- Co-Creation Hub (CcHUB) has announced its plan to launch a $15 million accelerator programme.
- The programme will back 72 edtech startups in Nigeria and Kenya.
- CcHUB plans to use the edtech accelerator programme to create an edtech ecosystem that includes governments, teachers, parents, and even students.
Popular African innovation centre, CcHUB, has announced its plan to launch The Edtech Fellowship Program, which will back edtech startups in Nigeria and Kenya with $15 million.
The programme aims to create a new ecosystem of edtech startups that will inform what the education solutions space is supposed to be like.

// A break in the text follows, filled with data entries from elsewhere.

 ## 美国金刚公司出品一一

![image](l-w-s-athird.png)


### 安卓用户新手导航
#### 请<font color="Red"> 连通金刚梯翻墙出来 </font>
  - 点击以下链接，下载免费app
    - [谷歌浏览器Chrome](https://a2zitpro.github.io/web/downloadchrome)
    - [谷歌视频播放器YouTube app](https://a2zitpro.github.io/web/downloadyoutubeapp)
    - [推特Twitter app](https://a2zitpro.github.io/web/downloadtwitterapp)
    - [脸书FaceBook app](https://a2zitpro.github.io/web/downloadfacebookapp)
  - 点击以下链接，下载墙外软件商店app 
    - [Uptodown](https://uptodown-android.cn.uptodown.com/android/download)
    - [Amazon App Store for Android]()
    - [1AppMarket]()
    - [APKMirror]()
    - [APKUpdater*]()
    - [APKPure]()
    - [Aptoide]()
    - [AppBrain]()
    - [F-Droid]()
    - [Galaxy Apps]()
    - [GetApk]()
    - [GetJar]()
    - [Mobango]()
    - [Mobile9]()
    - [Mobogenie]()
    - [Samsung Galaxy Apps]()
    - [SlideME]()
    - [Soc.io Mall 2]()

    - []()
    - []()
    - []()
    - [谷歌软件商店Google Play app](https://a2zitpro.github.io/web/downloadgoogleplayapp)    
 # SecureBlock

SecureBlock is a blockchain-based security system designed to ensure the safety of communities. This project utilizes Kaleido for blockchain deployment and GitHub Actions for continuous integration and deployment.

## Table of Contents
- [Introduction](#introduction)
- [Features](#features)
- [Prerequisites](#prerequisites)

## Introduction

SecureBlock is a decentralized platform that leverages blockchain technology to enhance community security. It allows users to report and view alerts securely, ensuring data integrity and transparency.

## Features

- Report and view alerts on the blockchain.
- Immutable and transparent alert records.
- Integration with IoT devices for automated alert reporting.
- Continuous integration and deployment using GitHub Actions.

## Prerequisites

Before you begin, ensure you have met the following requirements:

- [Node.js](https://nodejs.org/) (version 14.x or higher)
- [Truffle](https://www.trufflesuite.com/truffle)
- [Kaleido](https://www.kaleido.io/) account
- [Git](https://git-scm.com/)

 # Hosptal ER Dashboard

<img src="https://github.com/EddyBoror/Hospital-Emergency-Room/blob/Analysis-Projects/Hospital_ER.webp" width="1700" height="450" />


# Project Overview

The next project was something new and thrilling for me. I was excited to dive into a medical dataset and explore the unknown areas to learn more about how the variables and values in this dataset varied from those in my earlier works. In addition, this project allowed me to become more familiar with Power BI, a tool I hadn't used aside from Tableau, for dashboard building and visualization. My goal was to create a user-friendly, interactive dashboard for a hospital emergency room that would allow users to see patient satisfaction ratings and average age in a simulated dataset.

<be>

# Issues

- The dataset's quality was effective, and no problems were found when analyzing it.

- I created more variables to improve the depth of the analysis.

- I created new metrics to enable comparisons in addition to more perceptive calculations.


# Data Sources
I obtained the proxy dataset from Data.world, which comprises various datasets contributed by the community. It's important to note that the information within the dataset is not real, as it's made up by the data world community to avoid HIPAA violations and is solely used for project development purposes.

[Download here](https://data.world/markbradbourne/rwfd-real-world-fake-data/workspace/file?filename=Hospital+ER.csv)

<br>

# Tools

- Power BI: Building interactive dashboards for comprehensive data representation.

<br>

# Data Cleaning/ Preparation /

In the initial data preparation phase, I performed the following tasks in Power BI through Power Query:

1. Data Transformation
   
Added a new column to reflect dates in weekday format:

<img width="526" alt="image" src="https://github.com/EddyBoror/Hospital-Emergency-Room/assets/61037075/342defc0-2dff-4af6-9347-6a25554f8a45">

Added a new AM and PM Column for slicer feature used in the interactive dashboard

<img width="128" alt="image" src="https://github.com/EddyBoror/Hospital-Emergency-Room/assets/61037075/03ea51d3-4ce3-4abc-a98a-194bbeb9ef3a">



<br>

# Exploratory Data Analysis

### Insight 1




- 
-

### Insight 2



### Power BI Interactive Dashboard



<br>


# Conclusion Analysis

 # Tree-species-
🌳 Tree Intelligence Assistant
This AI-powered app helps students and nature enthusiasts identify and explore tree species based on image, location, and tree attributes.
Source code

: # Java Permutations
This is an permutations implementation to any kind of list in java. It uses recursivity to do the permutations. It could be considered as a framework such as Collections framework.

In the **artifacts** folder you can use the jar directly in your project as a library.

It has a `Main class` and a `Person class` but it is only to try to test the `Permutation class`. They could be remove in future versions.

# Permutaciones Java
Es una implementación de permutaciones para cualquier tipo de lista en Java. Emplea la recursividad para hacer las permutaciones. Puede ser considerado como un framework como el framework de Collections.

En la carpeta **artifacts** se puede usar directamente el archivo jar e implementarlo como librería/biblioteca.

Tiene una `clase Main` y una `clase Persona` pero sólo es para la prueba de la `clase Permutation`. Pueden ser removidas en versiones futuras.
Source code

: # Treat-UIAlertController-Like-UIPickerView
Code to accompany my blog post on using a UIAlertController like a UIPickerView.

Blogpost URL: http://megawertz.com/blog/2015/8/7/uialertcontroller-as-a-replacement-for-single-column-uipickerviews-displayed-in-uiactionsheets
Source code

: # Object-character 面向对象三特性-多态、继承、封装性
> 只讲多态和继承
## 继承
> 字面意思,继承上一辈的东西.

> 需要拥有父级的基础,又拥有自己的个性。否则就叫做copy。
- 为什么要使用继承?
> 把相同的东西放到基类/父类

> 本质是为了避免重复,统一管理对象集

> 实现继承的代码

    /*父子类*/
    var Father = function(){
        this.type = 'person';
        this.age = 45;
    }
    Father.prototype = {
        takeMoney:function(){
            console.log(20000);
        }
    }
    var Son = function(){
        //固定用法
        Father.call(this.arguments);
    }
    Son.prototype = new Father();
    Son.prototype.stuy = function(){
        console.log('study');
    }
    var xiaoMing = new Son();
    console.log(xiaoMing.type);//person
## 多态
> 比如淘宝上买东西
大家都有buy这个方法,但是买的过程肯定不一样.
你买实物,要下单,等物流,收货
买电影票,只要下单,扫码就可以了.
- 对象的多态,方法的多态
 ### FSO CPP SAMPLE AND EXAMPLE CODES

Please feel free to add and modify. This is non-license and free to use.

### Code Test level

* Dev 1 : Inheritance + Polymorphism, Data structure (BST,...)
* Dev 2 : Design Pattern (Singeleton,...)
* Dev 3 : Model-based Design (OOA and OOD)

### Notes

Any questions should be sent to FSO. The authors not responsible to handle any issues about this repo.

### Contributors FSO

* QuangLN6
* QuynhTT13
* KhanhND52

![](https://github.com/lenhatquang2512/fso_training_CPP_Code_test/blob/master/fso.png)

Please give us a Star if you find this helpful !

Bosun Tinjani, Co-founder and CEO of CcHUB, told TechCrunch that “if we invest intentionally in a very structured edtech inclusive ecosystem of government, teachers, investors, foundations, and even in some cases, the students and their parents, we believe that we can begin to gain a better understanding of how to use technology to improve learning in schools,”
Access to education still eludes many children in Africa. While Africa’s tech ecosystem has grown substantially in recent years, it is yet to create a solution that provides any significant change to the state of education in Africa.
Globally, Africa has the highest rate of education exclusion. According to Statista, 34 million children did not have access to primary school education in 2019. Children who do not have access to upper secondary school education increased from 33 million to 41 million between the years 2000 and 2019.
According to this article, the quality could be better even when children have access to education.
While education is a universal human right and an issue of public good and responsibility, the lack of it in Africa has created a commercial opportunity, according to market research store, Research and Markets, the African e-learning market reached a value of $ 2.47 billion in 2021.
Africa already has startups taking advantage of this market, but the issues with education in Africa persist. Edtech solutions will need an unconventional solution to increase access to education.
Tijani further emphasises the need to include more stakeholders in the process of building edtech platforms by saying, “It is important that when we build a programme that not only finds the smartest people in the startup ecosystem but also connects the startup ecosystem with government authorities, public sectors, schools, and academic institutions so that we can ensure that there’s a clear understanding of how to scale education solutions in the space.”
He also noted that the $15 million accelerator programme will not just back any startup with apparent solutions.
To ensure this, a team of 30 researchers will be tasked with working with portfolio startups and testing their products from launch to scale.
There is also a mechanism for follow-on investment outside the accelerator programme, which will provide diversification and reduce the risk for seed or Series A investors. Tijani stated that the $50 million edtech fund CcHUB plans to launch within the next 12 to 24 months will provide the follow-on capital.
He also stated that the innovation hub is in discussions with telcos like Safaricom and MTN to explore arrangements that could see them act as both investors in the fund and distribution partners for the portfolio of edtech solutions held by the Fellowship.